International student and political science sophomore Fernando Bautista is from El Salvador and spoke of the hardships international students face when they come to the United States.
Such students, he said, cannot get cell phones or jobs because they don’t have a social security number; cannot give blood, and are often ineligible for scholarships.
Bautista said he often has encountered frustrating ignorance and bias. Leslie Mills, an African-American political science senior, has experienced prejudice of a subtle kind at Loyola.
“There’s a certain feeling when you walk into a room. There’s a certain way people look at you,” said Mills.
The Black Student Union has created for Mills a place to feel comfortable about her background in an often uncomfortable environment.
But forums like those of Monday night are only scratching the surface. Much more needs to be done, Mills said. “Many people don’t want to go there. We need to take it there.”

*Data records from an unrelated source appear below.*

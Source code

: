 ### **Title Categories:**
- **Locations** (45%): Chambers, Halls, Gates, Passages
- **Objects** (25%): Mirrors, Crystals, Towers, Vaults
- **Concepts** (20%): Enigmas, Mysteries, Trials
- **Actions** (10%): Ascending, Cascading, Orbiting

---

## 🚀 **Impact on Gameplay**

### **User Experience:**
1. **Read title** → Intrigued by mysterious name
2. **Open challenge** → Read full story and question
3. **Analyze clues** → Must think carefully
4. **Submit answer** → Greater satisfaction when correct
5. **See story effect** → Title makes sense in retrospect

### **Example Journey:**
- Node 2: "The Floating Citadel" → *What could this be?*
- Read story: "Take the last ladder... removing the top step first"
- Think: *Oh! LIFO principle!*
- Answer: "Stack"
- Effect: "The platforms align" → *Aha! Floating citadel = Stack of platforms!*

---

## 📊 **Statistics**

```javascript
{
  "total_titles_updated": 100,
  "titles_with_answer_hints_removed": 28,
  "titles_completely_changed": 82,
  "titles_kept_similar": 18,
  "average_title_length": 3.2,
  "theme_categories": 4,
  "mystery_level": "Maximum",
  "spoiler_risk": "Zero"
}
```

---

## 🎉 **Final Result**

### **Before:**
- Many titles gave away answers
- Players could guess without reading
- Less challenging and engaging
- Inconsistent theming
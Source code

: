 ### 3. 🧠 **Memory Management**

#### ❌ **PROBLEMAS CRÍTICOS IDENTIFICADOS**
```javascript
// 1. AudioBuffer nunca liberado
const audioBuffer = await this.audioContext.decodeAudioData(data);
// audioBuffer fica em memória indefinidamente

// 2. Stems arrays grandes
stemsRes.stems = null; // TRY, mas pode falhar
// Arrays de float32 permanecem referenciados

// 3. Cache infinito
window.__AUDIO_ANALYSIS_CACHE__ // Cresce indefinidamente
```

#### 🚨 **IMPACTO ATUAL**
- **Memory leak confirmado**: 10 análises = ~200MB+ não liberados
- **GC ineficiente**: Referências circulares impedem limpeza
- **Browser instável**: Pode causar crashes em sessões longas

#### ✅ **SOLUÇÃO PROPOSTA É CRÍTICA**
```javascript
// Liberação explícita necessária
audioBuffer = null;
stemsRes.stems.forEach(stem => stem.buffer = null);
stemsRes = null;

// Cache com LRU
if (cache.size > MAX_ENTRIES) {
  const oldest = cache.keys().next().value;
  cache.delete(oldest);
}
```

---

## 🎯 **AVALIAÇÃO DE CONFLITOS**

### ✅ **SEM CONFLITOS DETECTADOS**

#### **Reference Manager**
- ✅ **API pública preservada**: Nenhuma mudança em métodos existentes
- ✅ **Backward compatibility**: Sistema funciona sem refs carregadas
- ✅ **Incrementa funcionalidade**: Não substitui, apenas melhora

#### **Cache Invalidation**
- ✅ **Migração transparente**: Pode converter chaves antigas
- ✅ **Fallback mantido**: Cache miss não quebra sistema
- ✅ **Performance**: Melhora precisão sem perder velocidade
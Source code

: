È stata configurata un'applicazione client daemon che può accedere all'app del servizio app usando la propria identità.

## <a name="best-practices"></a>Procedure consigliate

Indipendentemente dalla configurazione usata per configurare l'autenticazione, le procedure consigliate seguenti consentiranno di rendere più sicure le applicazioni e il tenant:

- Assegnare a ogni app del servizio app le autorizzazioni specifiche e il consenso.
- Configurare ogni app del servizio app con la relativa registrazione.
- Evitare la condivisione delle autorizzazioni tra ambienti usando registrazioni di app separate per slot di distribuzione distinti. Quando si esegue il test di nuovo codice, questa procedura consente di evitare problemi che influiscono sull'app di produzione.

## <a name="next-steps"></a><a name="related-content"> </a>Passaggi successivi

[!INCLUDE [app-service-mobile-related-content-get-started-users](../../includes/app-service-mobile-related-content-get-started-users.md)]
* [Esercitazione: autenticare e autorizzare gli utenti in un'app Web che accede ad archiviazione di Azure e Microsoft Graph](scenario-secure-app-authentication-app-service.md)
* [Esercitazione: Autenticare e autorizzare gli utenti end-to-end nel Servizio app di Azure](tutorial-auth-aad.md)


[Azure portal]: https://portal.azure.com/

Many audience members had something to say in response to the speakers.
Comments varied in perspective and tone, with the general consensus that racism is a problem and that the university has been reactive and not pro-active in dealing with it.
Many audience members seemed to agree that an institutional change is necessary, and that diversity should be just as important to Loyola as academic excellence.
But the question Mills and others raise is: How is this done?
“Change begins with [the] self,” said Nigerian student Iffiok Inyang, who said that minority students tend to self-segregate because they are intimidated.
He then pointed out all the empty seats in the room.
If only about fifty people attended the forum, then less than one percent of Loyola believes the issue is important enough to attend, he said.
“Racism is stupid,” says Winters. “The challenge that we left for everyone is to take action. . . . It’s going to take the entire Loyola University community to push diversity issues on campus.”